WHAT IS NEEDED
All lines of the material below that include the string "data" are to be copied.

GIVEN RECORDS
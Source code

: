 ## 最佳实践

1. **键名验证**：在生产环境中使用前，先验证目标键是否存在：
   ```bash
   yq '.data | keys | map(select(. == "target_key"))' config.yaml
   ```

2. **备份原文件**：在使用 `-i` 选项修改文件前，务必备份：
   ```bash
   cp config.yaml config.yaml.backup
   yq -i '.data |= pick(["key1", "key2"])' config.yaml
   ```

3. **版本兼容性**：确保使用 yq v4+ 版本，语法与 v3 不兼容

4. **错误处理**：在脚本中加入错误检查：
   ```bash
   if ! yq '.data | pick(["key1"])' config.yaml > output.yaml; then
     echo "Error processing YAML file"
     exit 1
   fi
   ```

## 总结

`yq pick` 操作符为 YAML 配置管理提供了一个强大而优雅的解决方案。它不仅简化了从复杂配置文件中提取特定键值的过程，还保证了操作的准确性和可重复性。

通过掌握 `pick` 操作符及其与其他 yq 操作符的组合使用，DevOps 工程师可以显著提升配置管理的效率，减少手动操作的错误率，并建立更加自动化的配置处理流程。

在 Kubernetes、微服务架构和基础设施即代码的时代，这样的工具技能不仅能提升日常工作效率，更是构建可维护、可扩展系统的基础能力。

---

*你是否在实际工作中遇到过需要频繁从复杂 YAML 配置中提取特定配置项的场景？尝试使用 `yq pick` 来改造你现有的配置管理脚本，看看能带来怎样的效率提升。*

ANSWER BELOW
   yq '.data | keys | map(select(. == "target_key"))' config.yaml
   yq -i '.data |= pick(["key1", "key2"])' config.yaml
   if ! yq '.data | pick(["key1"])' config.yaml > output.yaml; then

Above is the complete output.